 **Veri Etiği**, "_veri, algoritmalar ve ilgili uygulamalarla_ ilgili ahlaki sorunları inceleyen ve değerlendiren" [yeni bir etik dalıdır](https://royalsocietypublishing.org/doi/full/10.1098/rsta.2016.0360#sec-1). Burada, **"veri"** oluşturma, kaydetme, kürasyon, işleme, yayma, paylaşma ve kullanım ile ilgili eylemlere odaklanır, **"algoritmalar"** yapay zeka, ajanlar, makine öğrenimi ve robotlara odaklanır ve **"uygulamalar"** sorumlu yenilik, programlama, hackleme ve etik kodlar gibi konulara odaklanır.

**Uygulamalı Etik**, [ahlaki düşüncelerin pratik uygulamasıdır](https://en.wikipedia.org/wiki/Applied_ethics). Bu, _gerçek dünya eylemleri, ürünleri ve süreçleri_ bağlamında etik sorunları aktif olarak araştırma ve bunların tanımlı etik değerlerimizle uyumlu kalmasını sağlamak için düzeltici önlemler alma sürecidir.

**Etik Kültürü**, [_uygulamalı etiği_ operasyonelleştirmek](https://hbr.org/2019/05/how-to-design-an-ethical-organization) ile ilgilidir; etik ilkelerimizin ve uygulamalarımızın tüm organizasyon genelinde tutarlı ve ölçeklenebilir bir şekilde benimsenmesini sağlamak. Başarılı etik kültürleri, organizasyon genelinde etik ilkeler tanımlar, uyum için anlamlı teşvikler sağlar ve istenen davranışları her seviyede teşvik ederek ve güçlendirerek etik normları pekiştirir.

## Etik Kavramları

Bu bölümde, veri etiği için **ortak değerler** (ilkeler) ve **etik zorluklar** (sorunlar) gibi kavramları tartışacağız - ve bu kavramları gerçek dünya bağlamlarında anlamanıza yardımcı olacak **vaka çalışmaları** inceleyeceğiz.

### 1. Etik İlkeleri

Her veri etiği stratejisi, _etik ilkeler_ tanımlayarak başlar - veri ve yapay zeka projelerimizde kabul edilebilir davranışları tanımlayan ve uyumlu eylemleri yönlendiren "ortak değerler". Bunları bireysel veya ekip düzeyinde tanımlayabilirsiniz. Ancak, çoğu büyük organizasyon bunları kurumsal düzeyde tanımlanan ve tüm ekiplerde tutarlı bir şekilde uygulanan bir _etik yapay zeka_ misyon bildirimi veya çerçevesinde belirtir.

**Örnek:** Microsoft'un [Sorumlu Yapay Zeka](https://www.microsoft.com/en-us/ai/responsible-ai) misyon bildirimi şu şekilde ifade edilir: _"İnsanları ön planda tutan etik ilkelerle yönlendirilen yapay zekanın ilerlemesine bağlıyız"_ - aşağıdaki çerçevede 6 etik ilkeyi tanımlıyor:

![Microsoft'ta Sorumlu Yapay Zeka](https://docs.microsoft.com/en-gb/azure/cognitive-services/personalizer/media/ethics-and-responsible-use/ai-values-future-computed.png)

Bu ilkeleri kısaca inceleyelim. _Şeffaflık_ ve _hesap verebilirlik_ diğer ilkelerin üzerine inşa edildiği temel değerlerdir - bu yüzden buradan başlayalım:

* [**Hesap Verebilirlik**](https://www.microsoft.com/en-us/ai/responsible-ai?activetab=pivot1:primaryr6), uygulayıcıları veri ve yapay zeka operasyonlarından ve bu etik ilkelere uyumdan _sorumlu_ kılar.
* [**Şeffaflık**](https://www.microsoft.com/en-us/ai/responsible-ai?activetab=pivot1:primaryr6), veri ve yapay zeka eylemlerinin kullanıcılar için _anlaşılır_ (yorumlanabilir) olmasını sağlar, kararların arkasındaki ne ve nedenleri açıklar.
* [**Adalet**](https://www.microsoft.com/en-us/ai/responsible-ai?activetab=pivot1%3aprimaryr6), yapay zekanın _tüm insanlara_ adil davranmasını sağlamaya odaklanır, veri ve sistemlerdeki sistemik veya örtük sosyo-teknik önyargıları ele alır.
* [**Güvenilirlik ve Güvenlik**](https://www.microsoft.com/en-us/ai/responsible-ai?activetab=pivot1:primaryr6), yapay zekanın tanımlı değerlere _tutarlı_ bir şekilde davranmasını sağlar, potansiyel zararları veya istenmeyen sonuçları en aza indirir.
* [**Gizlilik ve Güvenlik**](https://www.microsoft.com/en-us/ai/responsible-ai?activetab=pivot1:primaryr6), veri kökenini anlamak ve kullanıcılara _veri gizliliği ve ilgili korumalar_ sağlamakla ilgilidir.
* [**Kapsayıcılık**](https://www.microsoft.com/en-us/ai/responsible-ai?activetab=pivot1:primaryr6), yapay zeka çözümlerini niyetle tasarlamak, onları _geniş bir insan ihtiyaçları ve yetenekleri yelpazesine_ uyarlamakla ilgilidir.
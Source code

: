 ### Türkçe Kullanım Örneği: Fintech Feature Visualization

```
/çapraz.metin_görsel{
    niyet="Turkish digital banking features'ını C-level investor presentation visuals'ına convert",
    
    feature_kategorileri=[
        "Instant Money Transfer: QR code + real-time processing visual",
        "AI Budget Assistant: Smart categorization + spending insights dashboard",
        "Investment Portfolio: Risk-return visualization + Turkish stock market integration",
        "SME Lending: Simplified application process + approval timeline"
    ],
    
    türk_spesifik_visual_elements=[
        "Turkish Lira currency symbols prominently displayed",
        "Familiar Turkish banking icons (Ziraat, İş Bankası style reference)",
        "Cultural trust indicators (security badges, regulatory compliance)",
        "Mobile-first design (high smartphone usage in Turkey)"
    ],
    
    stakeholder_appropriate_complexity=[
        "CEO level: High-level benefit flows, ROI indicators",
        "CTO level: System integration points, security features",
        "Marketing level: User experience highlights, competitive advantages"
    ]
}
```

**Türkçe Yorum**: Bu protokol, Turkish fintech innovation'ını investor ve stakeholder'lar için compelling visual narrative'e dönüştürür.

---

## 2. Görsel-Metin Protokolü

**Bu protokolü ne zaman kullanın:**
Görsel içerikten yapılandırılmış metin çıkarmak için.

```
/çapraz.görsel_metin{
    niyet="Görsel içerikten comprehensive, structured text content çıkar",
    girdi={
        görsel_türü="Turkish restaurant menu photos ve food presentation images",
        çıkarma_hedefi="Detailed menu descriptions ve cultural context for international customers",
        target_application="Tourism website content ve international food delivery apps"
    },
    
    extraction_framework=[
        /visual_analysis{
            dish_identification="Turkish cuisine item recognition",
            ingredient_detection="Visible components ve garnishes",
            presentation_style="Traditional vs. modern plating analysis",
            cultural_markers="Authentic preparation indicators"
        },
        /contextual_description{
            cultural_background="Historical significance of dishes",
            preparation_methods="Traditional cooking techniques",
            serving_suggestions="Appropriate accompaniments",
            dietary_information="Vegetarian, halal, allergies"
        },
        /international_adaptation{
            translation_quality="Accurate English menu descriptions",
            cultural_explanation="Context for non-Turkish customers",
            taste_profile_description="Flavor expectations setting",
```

What to do.
The response should be an exact copy of every line above.

Your response.
 **Veri Etiği**, "_veri, algoritmalar ve ilgili uygulamalarla_ ilgili ahlaki sorunları inceleyen ve değerlendiren" [yeni bir etik dalıdır](https://royalsocietypublishing.org/doi/full/10.1098/rsta.2016.0360#sec-1). Burada, **"veri"** oluşturma, kaydetme, kürasyon, işleme, yayma, paylaşma ve kullanım ile ilgili eylemlere odaklanır, **"algoritmalar"** yapay zeka, ajanlar, makine öğrenimi ve robotlara odaklanır ve **"uygulamalar"** sorumlu yenilik, programlama, hackleme ve etik kodlar gibi konulara odaklanır.

**Uygulamalı Etik**, [ahlaki düşüncelerin pratik uygulamasıdır](https://en.wikipedia.org/wiki/Applied_ethics). Bu, _gerçek dünya eylemleri, ürünleri ve süreçleri_ bağlamında etik sorunları aktif olarak araştırma ve bunların tanımlı etik değerlerimizle uyumlu kalmasını sağlamak için düzeltici önlemler alma sürecidir.

**Etik Kültürü**, [_uygulamalı etiği_ operasyonelleştirmek](https://hbr.org/2019/05/how-to-design-an-ethical-organization) ile ilgilidir; etik ilkelerimizin ve uygulamalarımızın tüm organizasyon genelinde tutarlı ve ölçeklenebilir bir şekilde benimsenmesini sağlamak. Başarılı etik kültürleri, organizasyon genelinde etik ilkeler tanımlar, uyum için anlamlı teşvikler sağlar ve istenen davranışları her seviyede teşvik ederek ve güçlendirerek etik normları pekiştirir.

## Etik Kavramları

Bu bölümde, veri etiği için **ortak değerler** (ilkeler) ve **etik zorluklar** (sorunlar) gibi kavramları tartışacağız - ve bu kavramları gerçek dünya bağlamlarında anlamanıza yardımcı olacak **vaka çalışmaları** inceleyeceğiz.

### 1. Etik İlkeleri

Her veri etiği stratejisi, _etik ilkeler_ tanımlayarak başlar - veri ve yapay zeka projelerimizde kabul edilebilir davranışları tanımlayan ve uyumlu eylemleri yönlendiren "ortak değerler". Bunları bireysel veya ekip düzeyinde tanımlayabilirsiniz. Ancak, çoğu büyük organizasyon bunları kurumsal düzeyde tanımlanan ve tüm ekiplerde tutarlı bir şekilde uygulanan bir _etik yapay zeka_ misyon bildirimi veya çerçevesinde belirtir.

**Örnek:** Microsoft'un [Sorumlu Yapay Zeka](https://www.microsoft.com/en-us/ai/responsible-ai) misyon bildirimi şu şekilde ifade edilir: _"İnsanları ön planda tutan etik ilkelerle yönlendirilen yapay zekanın ilerlemesine bağlıyız"_ - aşağıdaki çerçevede 6 etik ilkeyi tanımlıyor:

![Microsoft'ta Sorumlu Yapay Zeka](https://docs.microsoft.com/en-gb/azure/cognitive-services/personalizer/media/ethics-and-responsible-use/ai-values-future-computed.png)

Bu ilkeleri kısaca inceleyelim. _Şeffaflık_ ve _hesap verebilirlik_ diğer ilkelerin üzerine inşa edildiği temel değerlerdir - bu yüzden buradan başlayalım:

* [**Hesap Verebilirlik**](https://www.microsoft.com/en-us/ai/responsible-ai?activetab=pivot1:primaryr6), uygulayıcıları veri ve yapay zeka operasyonlarından ve bu etik ilkelere uyumdan _sorumlu_ kılar.
* [**Şeffaflık**](https://www.microsoft.com/en-us/ai/responsible-ai?activetab=pivot1:primaryr6), veri ve yapay zeka eylemlerinin kullanıcılar için _anlaşılır_ (yorumlanabilir) olmasını sağlar, kararların arkasındaki ne ve nedenleri açıklar.
* [**Adalet**](https://www.microsoft.com/en-us/ai/responsible-ai?activetab=pivot1%3aprimaryr6), yapay zekanın _tüm insanlara_ adil davranmasını sağlamaya odaklanır, veri ve sistemlerdeki sistemik veya örtük sosyo-teknik önyargıları ele alır.
* [**Güvenilirlik ve Güvenlik**](https://www.microsoft.com/en-us/ai/responsible-ai?activetab=pivot1:primaryr6), yapay zekanın tanımlı değerlere _tutarlı_ bir şekilde davranmasını sağlar, potansiyel zararları veya istenmeyen sonuçları en aza indirir.
* [**Gizlilik ve Güvenlik**](https://www.microsoft.com/en-us/ai/responsible-ai?activetab=pivot1:primaryr6), veri kökenini anlamak ve kullanıcılara _veri gizliliği ve ilgili korumalar_ sağlamakla ilgilidir.
* [**Kapsayıcılık**](https://www.microsoft.com/en-us/ai/responsible-ai?activetab=pivot1:primaryr6), yapay zeka çözümlerini niyetle tasarlamak, onları _geniş bir insan ihtiyaçları ve yetenekleri yelpazesine_ uyarlamakla ilgilidir.
Source code

: ### Türkçe Kullanım Örneği: Fintech Feature Visualization

```
/çapraz.metin_görsel{
    niyet="Turkish digital banking features'ını C-level investor presentation visuals'ına convert",
    
    feature_kategorileri=[
        "Instant Money Transfer: QR code + real-time processing visual",
        "AI Budget Assistant: Smart categorization + spending insights dashboard",
        "Investment Portfolio: Risk-return visualization + Turkish stock market integration",
        "SME Lending: Simplified application process + approval timeline"
    ],
    
    türk_spesifik_visual_elements=[
        "Turkish Lira currency symbols prominently displayed",
        "Familiar Turkish banking icons (Ziraat, İş Bankası style reference)",
        "Cultural trust indicators (security badges, regulatory compliance)",
        "Mobile-first design (high smartphone usage in Turkey)"
    ],
    
    stakeholder_appropriate_complexity=[
        "CEO level: High-level benefit flows, ROI indicators",
        "CTO level: System integration points, security features",
        "Marketing level: User experience highlights, competitive advantages"
    ]
}
```

**Türkçe Yorum**: Bu protokol, Turkish fintech innovation'ını investor ve stakeholder'lar için compelling visual narrative'e dönüştürür.

---

## 2. Görsel-Metin Protokolü

**Bu protokolü ne zaman kullanın:**
Görsel içerikten yapılandırılmış metin çıkarmak için.

```
/çapraz.görsel_metin{
    niyet="Görsel içerikten comprehensive, structured text content çıkar",
    girdi={
        görsel_türü="Turkish restaurant menu photos ve food presentation images",
        çıkarma_hedefi="Detailed menu descriptions ve cultural context for international customers",
        target_application="Tourism website content ve international food delivery apps"
    },
    
    extraction_framework=[
        /visual_analysis{
            dish_identification="Turkish cuisine item recognition",
            ingredient_detection="Visible components ve garnishes",
            presentation_style="Traditional vs. modern plating analysis",
            cultural_markers="Authentic preparation indicators"
        },
        /contextual_description{
            cultural_background="Historical significance of dishes",
            preparation_methods="Traditional cooking techniques",
            serving_suggestions="Appropriate accompaniments",
            dietary_information="Vegetarian, halal, allergies"
        },
        /international_adaptation{
            translation_quality="Accurate English menu descriptions",
            cultural_explanation="Context for non-Turkish customers",
            taste_profile_description="Flavor expectations setting",
```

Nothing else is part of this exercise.